My own screenplay's become more intriguing.
What I'm enjoying is putting the Quiet Revolution it recounts into practice in a world where there's a war on, a very new kind of war which looks inevitable to scientists in many disciplines, not just me.
Today, but not here, I'll tell you more, if you're interested in further news about 'Sting in the Lotus'.
Ellie's film!
It'll always be that, though the LP's come so far since the first scene was completed she'd scarcely recognise it.
So much the better. However much I might loot people's lives, they do have a right to some privacy.
zzz
The guy at the BNP was predictable when it came to my projects and how much they cost me.
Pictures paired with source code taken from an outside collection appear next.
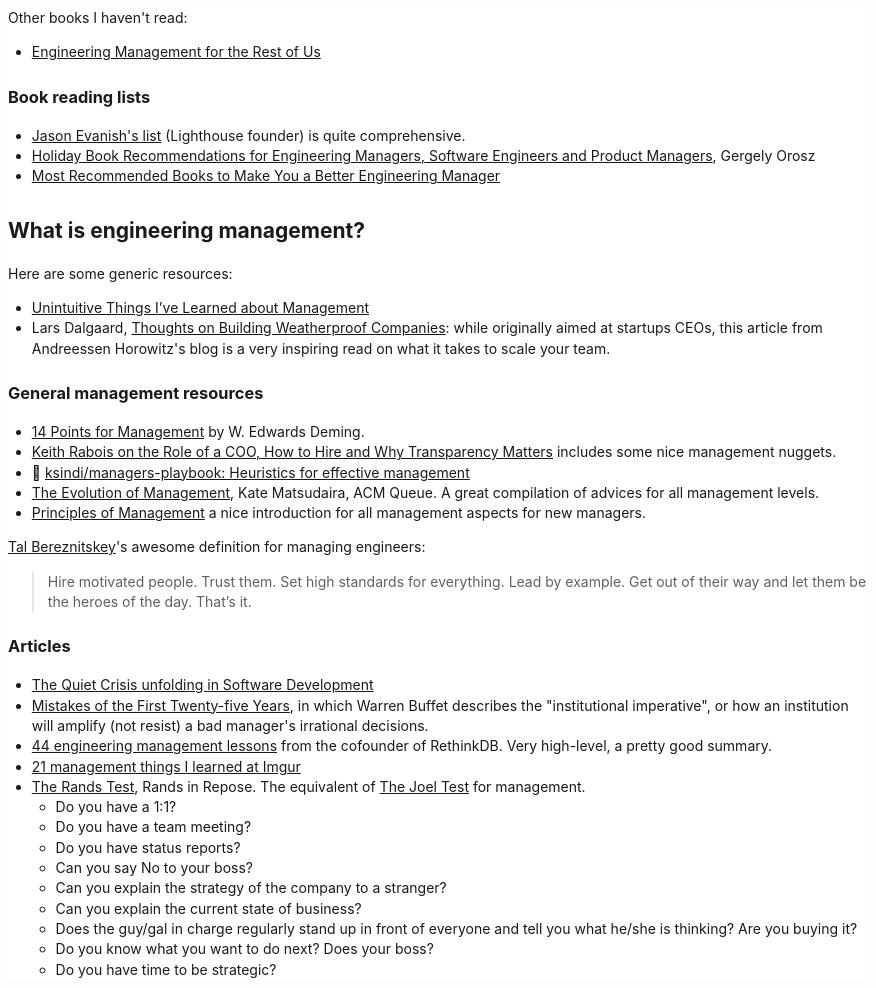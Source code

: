 Other books I haven't read:

- [Engineering Management for the Rest of Us](https://www.engmanagement.dev/)

### Book reading lists

- [Jason Evanish's list](https://jasonevanish.com/books/) (Lighthouse founder) is quite comprehensive.
- [Holiday Book Recommendations for Engineering Managers, Software Engineers and Product Managers](https://blog.pragmaticengineer.com/holiday-tech-book-recommendations/#books-by-genre), Gergely Orosz
- [Most Recommended Books to Make You a Better Engineering Manager](https://managersclub.com/most-recommended-books-engineering-leaders/)

## What is engineering management?

Here are some generic resources:

- [Unintuitive Things I’ve Learned about Management](https://medium.com/the-year-of-the-looking-glass/unintuitive-things-i-ve-learned-about-management-f2c42d68604b#.2z9av4pzs)
- Lars Dalgaard, [Thoughts on Building Weatherproof Companies](http://a16z.com/2016/03/25/building-weatherproof-companies/): while originally aimed at startups CEOs, this article from Andreessen Horowitz's blog is a very inspiring read on what it takes to scale your team.

### General management resources

- [14 Points for Management](https://deming.org/explore/fourteen-points) by W. Edwards Deming.
- [Keith Rabois on the Role of a COO, How to Hire and Why Transparency Matters](http://firstround.com/review/Keith-Rabois-on-the-role-of-a-COO-how-to-hire-and-why-transparency-matters/) includes some nice management nuggets.
- 🧰 [ksindi/managers-playbook: Heuristics for effective management](https://github.com/ksindi/managers-playbook)
- [The Evolution of Management](https://queue.acm.org/detail.cfm?id=3350548), Kate Matsudaira, ACM Queue. A great compilation of advices for all management levels.
- [Principles of Management](https://courses.lumenlearning.com/suny-principlesmanagement/) a nice introduction for all management aspects for new managers.

[Tal Bereznitskey](https://hackernoon.com/managing-engineers-in-less-than-200-characters-edb35e4199e4#.n8wruugqz)'s awesome definition for managing engineers:

> Hire motivated people. Trust them. Set high standards for everything. Lead by example. Get out of their way and let them be the heroes of the day. That’s it.

### Articles

- [The Quiet Crisis unfolding in Software Development](https://medium.com/@billjordan1/the-quiet-crisis-unfolding-in-software-development-cffbdafbf450#.uy7x227pc)
- [Mistakes of the First Twenty-five Years](articles/mistakes_25_years.md), in which Warren Buffet describes the "institutional imperative", or how an institution will amplify (not resist) a bad manager's irrational decisions.
- [44 engineering management lessons](http://www.defmacro.org/2014/10/03/engman.html) from the cofounder of RethinkDB. Very high-level, a pretty good summary.
- [21 management things I learned at Imgur](https://medium.com/@gerstenzang/21-management-things-i-learned-at-imgur-7abb72bdf8bf)
- [The Rands Test](http://randsinrepose.com/archives/the-rands-test/), Rands in Repose. The equivalent of [The Joel Test](https://www.joelonsoftware.com/2000/08/09/the-joel-test-12-steps-to-better-code/) for management.
  - Do you have a 1:1?
  - Do you have a team meeting?
  - Do you have status reports?
  - Can you say No to your boss?
  - Can you explain the strategy of the company to a stranger?
  - Can you explain the current state of business?
  - Does the guy/gal in charge regularly stand up in front of everyone and tell you what he/she is thinking? Are you buying it?
  - Do you know what you want to do next? Does your boss?
  - Do you have time to be strategic?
His immediate question was: "Where's the gain? How much profit?"
One of my friends is right, that's a "perfectly reasonable" question from a banker. But he went on to ask more with an attitude that simply let me know it's none of his business.
I walked out leaving him with the impression he'd recovered from my treatment of him in the presence of his boss and given me a pair of the blinkers people put on skittish horses to narrow their vision and keep them on track.
Not me. Their plan de redressement suits and it's been instructive to learn how to get by for a couple of weeks without having to borrow more than 10 euros from somebody who got it back within days.
I don't think, though, that without more determined tactics than those already used to tackle the bank, it would be easy to go on avoiding dragging friends and their money into it, so my deep sympathy for some of the poor buggers driven out of their homes on to the streets with a begging bowl grows. It takes very little imagination to understand how they got there once you've felt the first wheels of the meat grinder at work on you.
With my friend, it was easy to discuss ways of quantifying "profit and loss" by criteria that have nothing to do with money. That makes Lauren the kind of woman I'm writing a movie about.
The bank guy's nice enough if decently treated, but governed by values so different that when the warfare becomes open, as it will, I wonder whether he'll take off his own blinders.
I know which one of us looked happier at the end of our discussion.